Segment Start: SOURCE MATERIAL

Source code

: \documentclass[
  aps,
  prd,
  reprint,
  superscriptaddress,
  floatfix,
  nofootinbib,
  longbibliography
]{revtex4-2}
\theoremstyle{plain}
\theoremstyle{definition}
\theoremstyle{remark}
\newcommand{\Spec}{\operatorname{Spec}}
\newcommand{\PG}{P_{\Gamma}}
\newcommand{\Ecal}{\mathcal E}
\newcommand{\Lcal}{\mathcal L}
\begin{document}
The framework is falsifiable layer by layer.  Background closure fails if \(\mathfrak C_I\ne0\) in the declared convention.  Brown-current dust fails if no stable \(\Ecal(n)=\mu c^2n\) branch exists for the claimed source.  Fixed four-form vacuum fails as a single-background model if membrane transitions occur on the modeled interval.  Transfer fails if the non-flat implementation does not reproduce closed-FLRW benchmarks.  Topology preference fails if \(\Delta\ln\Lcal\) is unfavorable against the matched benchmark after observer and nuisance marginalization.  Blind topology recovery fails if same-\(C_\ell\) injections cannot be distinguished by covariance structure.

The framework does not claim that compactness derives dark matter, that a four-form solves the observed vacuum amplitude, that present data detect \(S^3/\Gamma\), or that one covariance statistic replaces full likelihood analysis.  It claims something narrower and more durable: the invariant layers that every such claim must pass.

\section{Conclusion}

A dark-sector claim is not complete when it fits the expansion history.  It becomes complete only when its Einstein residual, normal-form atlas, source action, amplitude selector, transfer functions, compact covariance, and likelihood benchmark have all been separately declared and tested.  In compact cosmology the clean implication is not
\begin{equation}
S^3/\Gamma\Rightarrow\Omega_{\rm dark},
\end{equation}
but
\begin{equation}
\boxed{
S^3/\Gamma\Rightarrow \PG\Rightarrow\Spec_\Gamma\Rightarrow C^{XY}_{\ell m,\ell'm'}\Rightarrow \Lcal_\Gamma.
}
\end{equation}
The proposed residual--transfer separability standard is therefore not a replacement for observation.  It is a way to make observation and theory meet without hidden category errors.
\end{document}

Segment End: SOURCE MATERIAL

WHAT THE TASK REQUIRES: Output every line of the listing exactly as written.

RESPONSE TO THIS EXERCISE:
Source code

: \documentclass[
  aps,
  prd,
  reprint,
  superscriptaddress,
  floatfix,
  nofootinbib,
  longbibliography
]{revtex4-2}
\theoremstyle{plain}
\theoremstyle{definition}
\theoremstyle{remark}
\newcommand{\Spec}{\operatorname{Spec}}
\newcommand{\PG}{P_{\Gamma}}
\newcommand{\Ecal}{\mathcal E}
\newcommand{\Lcal}{\mathcal L}
\begin{document}
The framework is falsifiable layer by layer.  Background closure fails if \(\mathfrak C_I\ne0\) in the declared convention.  Brown-current dust fails if no stable \(\Ecal(n)=\mu c^2n\) branch exists for the claimed source.  Fixed four-form vacuum fails as a single-background model if membrane transitions occur on the modeled interval.  Transfer fails if the non-flat implementation does not reproduce closed-FLRW benchmarks.  Topology preference fails if \(\Delta\ln\Lcal\) is unfavorable against the matched benchmark after observer and nuisance marginalization.  Blind topology recovery fails if same-\(C_\ell\) injections cannot be distinguished by covariance structure.

The framework does not claim that compactness derives dark matter, that a four-form solves the observed vacuum amplitude, that present data detect \(S^3/\Gamma\), or that one covariance statistic replaces full likelihood analysis.  It claims something narrower and more durable: the invariant layers that every such claim must pass.

\section{Conclusion}

A dark-sector claim is not complete when it fits the expansion history.  It becomes complete only when its Einstein residual, normal-form atlas, source action, amplitude selector, transfer functions, compact covariance, and likelihood benchmark have all been separately declared and tested.  In compact cosmology the clean implication is not
\begin{equation}
S^3/\Gamma\Rightarrow\Omega_{\rm dark},
\end{equation}
but
\begin{equation}
\boxed{
S^3/\Gamma\Rightarrow \PG\Rightarrow\Spec_\Gamma\Rightarrow C^{XY}_{\ell m,\ell'm'}\Rightarrow \Lcal_\Gamma.
}
\end{equation}
The proposed residual--transfer separability standard is therefore not a replacement for observation.  It is a way to make observation and theory meet without hidden category errors.
\end{document}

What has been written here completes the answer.